For the love of God, don’t walk out of the movie – the songs on the end credits are the funniest goddamn thing ever, by a band named Blind Guardian whose sound can best be described as what might happen if a really horrible ‘80s German metal band were stripped of their instruments and forced to play at a Renn Faire. Unreal.
As for the movie itself...it’s no BLOODRAYNE.
January 11, 2008 14:27
I haven't seen the movie yet, and I don't plan to. However, at the end of this article I noticed the reviewer making negative comments about a band that is probably one of the most underated bands in the entire world. Blind Guardian is an extremely talented group, and are critically acclaimed far and wide throughout Europe. The writer of this article may be cinematically knowledgeable, but his complete ignorance of this band's reputation shows that he is certainly not a music critic. But yes, if you must see this apparently terrible movie, stay for the end, because you will be hearing some of the most amazing and epic music in existence.
January 11, 2008 15:16
You may have just become my favorite movie reviewer. I have to go rent bloodrayne now... I just hope its as awefully bad-good as you say, I'd hate to be dissapointed by a hint of intelligence.
January 11, 2008 16:24
I'm not a complete music geek, but fairly well versed in the European music scene and a metal head and I have NEVER heard of these guys. Amazon appears to have them in the "Indie/Metal" catagory. How in the hell could you expect a movie reviewer in ORANGE COUNTY, CALIFORNIA to know anything about some European Indie Metal band? So they are underrated, so is Tatu, but I don't expect people to have heard of them, much less like them.
Also, they seem to be the king of the geek bands. Like, really, really, geeky. Even for me. And I DM D&D every Saturday.
January 11, 2008 21:18
I just got home from seeing this epic disaster of a film, and I have to agree that the reviewer's comments are right on target. Even -- perhaps especially -- the bit about the music. I've never heard of the band either, but if word gets out that they were on this soundtrack, their reputation will be irreparably damaged.

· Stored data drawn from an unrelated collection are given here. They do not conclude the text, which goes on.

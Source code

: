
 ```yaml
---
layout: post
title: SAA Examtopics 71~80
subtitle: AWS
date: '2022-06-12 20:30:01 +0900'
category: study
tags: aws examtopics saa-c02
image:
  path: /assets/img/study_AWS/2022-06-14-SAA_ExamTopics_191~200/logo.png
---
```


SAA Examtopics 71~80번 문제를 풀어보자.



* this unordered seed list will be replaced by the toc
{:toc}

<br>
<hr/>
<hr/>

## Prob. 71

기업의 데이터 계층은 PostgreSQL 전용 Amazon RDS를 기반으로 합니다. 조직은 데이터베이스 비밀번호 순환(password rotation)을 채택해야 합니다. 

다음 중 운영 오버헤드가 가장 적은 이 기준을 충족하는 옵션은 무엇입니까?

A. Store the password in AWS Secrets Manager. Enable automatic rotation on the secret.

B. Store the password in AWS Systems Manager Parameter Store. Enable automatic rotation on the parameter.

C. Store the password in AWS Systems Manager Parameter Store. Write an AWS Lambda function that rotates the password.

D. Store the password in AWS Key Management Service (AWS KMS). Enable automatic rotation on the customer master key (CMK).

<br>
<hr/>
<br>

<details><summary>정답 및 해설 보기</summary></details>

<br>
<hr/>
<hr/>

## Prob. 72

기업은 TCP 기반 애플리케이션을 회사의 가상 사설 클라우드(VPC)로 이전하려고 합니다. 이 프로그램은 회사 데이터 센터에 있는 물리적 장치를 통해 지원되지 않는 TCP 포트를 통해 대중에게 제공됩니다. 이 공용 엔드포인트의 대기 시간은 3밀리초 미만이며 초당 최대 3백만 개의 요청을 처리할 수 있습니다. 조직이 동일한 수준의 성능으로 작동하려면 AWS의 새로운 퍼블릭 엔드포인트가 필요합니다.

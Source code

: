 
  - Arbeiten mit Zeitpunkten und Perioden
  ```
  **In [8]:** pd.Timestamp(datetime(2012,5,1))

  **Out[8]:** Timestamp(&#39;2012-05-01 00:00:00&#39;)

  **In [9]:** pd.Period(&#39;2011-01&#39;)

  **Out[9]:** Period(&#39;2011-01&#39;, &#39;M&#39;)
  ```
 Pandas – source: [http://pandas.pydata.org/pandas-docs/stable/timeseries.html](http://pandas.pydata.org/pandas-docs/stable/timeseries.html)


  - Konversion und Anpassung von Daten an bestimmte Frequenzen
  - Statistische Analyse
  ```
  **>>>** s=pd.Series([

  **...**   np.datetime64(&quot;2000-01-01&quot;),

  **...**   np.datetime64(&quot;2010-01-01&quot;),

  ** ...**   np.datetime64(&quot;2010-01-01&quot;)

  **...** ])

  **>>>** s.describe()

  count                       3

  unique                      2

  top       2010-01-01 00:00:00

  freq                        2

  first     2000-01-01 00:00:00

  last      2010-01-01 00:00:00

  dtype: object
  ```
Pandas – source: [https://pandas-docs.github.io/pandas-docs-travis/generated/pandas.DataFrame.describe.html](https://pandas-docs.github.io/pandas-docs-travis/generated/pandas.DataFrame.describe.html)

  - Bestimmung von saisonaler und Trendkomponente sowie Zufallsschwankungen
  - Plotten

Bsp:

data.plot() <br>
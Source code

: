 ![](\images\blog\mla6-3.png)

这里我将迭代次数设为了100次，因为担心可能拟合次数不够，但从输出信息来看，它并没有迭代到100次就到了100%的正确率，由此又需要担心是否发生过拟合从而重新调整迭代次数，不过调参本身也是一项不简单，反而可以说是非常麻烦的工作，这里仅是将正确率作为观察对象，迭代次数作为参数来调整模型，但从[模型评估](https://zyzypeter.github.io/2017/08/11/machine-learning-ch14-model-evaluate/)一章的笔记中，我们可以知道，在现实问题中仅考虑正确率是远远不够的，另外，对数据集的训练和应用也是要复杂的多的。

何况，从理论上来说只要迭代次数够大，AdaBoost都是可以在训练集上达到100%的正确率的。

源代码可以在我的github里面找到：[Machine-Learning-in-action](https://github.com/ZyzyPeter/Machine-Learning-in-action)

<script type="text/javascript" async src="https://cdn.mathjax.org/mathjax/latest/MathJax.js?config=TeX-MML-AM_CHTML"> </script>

Actually, this movie is entertaining as hell if you add your own Snatch or Monty Python dialog. ("Well, you have to know these things when you're a king, you know.") Much more fun than BloodRayne, though unintentionally so.
January 12, 2008 08:53
In the famous words of Billy Madison, "We are all now dumber" for having sat through such a horrendous movie. This critic was right on. All of my friends left the movie early.
January 13, 2008 07:22
you say another bad word abut blind guardian and I will hunt you down
January 18, 2008 02:25
Does anyone really have to see this movie to know it's a piece of shit?